Partie 1

Il était une fois, dans une contrée lointaine, un jeune homme qui vivait avec sa famille dans une maison trop petite pour eux. Alec, puisque c'est ainsi que tout le monde l'appelait, était un jeune homme courageux et il travaillait dur pour aider sa mère à subvenir aux besoins de sa famille. Depuis la mort de leur père, lorsqu'ils avaient seize et quinze ans, Alec et son frère Jace se rendaient tous les jours au village pour proposer leur aide et pouvoir ainsi ramener de quoi manger. Maryse, leur mère, passait généralement ses journées au lavoir pour faire la lessive de quelques familles plus riches qu'eux. Izzy, leur jeune soeur, s'occupait de la maison et de leurs animaux avec Max, le petit dernier. Trois poules et une vache, voilà ce qui leur restait après quatre ans.
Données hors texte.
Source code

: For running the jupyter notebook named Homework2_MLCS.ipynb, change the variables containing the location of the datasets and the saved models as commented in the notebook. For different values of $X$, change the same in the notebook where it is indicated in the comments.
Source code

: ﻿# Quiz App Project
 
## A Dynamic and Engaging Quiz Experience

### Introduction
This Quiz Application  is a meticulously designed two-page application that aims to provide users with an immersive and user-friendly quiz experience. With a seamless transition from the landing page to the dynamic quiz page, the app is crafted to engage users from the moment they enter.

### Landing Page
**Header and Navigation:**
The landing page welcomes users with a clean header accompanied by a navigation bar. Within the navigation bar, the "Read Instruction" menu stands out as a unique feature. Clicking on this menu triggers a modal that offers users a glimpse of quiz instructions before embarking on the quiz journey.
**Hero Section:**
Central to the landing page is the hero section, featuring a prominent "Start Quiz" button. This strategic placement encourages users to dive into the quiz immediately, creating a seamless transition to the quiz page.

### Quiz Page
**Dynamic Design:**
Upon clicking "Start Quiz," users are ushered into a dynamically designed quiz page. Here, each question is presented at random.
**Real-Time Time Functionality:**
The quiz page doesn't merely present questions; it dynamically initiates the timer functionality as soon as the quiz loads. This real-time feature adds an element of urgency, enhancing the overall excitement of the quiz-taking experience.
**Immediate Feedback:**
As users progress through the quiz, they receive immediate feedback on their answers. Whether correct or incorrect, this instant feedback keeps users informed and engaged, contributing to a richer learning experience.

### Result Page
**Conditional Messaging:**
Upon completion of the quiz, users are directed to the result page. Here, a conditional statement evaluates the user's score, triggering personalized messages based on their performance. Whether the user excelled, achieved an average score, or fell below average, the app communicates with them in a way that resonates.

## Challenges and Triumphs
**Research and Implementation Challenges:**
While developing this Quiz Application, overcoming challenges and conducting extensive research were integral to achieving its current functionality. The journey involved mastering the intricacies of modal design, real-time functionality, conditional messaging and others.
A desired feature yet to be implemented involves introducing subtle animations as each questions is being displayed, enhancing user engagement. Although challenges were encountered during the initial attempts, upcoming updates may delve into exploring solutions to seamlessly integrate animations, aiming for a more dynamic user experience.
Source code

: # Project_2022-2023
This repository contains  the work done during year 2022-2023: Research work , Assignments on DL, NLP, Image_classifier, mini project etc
Les temps étaient durs, et l'hiver s'était installé depuis plusieurs semaines. Le froid traversait la maison malgré le feu allumé en permanence dans la cheminée. Ce feu, unique source de chaleur, obligeait Jace à se rendre dans la forêt pour couper du bois, et Max à rester à l'intérieur pour l'empêcher de s'éteindre, ou que des braises ne s'envolent sur le sol de bois.

Au village, ce n'était guère mieux. Ils n'étaient pas les seuls à s'endormir le ventre creux, alors même si Alec continuait de travailler pour ses voisins, il ne ramenait que bien peu de choses. Jace parvenait parfois à ramener un petit animal ou des châtaignes pour enrichir le repas.

Un matin, Alec retrouva sa mère devant la porte de leur misérable étable après qu'elle ait trait la vache. Elle leva un regard fatigué vers son grand fils et soupira.

— Je veux que tu amènes la vache au village aujourd'hui.

— Quoi ? Mais pourquoi ?

— Pour la vendre. Nous n'avons plus de foin pour elle, autant la vendre tant qu'elle peut nous rapporter quelque chose.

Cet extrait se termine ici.